> [Exercise instructions]: From the entries below, return only the lines starting at the one that contains "Om du avvisar" and ending at the one that contains "bort ett paket?**", exactly as they stand.

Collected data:
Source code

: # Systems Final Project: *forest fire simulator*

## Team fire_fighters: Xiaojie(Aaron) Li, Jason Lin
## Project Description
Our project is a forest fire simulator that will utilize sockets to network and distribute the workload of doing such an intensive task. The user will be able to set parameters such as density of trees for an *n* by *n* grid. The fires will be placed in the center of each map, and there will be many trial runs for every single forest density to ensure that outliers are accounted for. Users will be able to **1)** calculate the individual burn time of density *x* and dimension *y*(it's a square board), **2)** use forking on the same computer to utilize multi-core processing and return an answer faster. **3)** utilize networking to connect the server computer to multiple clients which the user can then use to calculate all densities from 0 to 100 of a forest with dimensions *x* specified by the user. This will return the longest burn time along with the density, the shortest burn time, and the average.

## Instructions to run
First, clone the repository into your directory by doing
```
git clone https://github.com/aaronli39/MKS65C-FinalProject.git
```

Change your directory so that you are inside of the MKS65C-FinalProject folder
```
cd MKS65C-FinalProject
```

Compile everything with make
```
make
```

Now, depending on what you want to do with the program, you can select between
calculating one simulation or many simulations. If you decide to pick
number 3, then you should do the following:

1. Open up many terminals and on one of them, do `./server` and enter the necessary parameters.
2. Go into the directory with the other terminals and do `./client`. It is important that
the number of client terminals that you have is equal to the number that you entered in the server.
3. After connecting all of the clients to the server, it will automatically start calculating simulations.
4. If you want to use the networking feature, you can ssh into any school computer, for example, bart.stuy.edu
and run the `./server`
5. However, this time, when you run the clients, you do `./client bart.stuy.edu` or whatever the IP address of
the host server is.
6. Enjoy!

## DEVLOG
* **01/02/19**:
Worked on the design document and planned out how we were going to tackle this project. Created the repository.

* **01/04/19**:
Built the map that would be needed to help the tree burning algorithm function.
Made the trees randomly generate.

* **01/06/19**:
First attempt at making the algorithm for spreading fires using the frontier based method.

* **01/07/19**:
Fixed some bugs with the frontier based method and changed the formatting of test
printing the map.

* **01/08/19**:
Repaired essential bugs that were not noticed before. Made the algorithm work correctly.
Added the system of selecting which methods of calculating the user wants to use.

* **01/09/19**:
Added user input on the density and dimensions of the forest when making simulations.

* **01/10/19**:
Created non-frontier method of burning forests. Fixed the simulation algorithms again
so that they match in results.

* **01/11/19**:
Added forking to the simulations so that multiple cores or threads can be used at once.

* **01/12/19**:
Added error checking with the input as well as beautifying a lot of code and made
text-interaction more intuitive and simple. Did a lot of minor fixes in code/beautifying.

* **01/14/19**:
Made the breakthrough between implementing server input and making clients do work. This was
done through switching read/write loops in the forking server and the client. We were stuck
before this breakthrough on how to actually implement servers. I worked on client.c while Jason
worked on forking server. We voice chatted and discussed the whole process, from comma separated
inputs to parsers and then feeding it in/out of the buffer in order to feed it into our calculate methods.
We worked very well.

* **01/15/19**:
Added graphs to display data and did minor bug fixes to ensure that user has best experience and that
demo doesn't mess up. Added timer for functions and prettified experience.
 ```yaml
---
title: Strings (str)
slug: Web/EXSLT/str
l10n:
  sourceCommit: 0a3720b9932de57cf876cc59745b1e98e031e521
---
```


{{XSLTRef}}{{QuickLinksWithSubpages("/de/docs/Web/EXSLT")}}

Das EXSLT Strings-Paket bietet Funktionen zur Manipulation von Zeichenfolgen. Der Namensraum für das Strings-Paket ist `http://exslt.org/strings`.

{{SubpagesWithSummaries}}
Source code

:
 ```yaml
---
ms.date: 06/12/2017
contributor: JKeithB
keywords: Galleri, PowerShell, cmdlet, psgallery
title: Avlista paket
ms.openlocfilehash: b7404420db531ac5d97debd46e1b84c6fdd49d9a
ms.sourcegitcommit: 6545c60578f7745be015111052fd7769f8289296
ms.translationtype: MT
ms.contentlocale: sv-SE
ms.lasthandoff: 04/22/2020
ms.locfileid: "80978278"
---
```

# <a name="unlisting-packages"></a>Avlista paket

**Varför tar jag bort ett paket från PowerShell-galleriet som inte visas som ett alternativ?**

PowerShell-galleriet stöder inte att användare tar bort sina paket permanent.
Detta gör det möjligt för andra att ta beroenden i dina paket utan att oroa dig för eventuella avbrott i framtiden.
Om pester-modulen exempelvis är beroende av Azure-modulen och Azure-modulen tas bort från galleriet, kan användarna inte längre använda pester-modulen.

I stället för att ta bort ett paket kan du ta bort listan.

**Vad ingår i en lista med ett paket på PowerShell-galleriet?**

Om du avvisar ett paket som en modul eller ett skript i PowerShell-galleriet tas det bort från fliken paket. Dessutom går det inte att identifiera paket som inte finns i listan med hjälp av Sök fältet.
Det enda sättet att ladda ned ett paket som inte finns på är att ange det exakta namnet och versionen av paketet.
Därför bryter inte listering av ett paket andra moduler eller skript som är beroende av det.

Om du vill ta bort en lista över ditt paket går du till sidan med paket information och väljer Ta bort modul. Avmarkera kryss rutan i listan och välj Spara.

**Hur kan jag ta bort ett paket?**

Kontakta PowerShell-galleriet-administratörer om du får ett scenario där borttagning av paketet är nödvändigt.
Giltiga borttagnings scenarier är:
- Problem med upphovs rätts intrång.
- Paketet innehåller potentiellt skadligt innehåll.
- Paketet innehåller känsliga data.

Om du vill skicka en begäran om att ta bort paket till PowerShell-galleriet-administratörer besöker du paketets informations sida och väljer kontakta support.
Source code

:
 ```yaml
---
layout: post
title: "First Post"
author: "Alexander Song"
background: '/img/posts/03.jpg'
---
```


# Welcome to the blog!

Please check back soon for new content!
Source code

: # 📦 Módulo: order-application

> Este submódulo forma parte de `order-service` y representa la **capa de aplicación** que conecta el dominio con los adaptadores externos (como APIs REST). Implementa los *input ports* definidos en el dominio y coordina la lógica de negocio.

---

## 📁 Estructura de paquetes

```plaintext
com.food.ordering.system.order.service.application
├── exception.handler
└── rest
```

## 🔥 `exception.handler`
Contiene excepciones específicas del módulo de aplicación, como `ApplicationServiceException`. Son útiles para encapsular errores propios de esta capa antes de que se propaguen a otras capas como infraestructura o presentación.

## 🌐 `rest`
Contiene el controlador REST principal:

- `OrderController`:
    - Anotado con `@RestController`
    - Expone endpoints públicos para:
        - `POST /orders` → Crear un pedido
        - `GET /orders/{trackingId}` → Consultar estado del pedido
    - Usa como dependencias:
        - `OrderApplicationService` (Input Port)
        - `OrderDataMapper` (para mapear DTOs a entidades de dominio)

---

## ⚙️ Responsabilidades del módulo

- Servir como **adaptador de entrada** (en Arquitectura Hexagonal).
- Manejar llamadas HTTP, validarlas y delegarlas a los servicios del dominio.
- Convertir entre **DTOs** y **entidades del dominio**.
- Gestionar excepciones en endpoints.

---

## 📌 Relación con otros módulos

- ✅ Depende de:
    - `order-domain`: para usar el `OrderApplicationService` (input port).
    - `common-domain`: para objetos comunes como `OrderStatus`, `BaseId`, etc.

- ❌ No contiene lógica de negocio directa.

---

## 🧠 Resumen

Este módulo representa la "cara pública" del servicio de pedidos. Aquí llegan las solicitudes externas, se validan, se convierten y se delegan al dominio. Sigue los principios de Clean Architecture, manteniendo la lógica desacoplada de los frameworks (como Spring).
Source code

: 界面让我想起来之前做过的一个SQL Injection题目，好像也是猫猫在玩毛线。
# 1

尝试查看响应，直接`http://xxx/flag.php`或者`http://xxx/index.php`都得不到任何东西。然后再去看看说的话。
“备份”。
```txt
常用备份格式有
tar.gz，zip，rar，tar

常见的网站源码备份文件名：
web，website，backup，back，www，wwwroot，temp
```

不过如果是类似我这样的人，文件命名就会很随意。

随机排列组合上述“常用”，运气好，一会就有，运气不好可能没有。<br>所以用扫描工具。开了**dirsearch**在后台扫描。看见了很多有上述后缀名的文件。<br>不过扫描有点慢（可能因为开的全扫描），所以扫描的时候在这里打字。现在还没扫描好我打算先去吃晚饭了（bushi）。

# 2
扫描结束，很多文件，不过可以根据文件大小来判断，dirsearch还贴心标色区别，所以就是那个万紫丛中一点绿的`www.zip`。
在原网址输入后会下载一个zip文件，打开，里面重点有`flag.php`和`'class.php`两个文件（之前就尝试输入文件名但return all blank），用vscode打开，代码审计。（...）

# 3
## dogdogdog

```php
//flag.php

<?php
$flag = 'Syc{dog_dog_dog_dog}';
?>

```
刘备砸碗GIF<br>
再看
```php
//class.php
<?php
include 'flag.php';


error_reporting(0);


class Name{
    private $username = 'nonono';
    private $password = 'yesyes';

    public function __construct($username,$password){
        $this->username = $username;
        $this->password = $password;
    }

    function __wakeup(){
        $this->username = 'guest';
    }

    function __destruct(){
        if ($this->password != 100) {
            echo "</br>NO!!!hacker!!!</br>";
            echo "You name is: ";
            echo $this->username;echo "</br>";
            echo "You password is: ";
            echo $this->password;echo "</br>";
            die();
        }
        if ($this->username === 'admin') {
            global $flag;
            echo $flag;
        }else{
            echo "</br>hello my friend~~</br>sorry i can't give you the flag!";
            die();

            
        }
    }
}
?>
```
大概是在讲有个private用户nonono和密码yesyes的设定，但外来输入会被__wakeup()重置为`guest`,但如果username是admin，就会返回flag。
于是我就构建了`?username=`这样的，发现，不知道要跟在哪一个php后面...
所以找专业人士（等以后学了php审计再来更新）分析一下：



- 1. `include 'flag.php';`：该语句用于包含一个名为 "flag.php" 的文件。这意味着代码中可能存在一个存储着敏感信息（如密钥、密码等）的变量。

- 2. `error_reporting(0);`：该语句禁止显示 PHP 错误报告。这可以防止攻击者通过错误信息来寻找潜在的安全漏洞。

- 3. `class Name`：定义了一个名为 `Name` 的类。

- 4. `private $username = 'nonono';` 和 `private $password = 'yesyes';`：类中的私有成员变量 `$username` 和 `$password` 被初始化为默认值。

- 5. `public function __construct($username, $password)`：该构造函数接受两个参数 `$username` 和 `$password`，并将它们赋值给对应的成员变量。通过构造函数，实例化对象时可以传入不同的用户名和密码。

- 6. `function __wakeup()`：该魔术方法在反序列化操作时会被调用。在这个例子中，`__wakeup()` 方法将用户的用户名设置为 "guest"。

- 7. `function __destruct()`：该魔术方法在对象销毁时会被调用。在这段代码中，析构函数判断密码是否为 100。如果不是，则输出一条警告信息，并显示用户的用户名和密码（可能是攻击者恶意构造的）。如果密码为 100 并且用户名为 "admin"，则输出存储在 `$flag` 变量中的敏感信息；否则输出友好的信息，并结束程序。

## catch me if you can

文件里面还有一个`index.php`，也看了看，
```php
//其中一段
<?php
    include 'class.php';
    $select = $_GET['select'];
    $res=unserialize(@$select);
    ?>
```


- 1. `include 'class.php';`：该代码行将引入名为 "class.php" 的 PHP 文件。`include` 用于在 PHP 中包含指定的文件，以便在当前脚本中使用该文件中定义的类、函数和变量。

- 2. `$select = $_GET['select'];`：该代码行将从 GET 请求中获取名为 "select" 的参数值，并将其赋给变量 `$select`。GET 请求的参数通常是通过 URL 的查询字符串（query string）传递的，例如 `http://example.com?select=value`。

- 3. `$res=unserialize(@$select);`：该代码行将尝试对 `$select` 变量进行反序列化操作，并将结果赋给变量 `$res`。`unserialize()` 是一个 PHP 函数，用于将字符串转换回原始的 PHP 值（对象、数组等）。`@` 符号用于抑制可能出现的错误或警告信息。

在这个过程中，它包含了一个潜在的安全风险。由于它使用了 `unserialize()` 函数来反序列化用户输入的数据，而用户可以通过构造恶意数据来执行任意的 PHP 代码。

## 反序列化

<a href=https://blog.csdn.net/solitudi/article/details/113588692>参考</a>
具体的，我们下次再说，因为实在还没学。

> [Response to this task]:
Om du avvisar ett paket som en modul eller ett skript i PowerShell-galleriet tas det bort från fliken paket. Dessutom går det inte att identifiera paket som inte finns i listan med hjälp av Sök fältet.
Det enda sättet att ladda ned ett paket som inte finns på är att ange det exakta namnet och versionen av paketet.
Därför bryter inte listering av ett paket andra moduler eller skript som är beroende av det.

Om du vill ta bort en lista över ditt paket går du till sidan med paket information och väljer Ta bort modul. Avmarkera kryss rutan i listan och välj Spara.

**Hur kan jag ta bort ett paket?**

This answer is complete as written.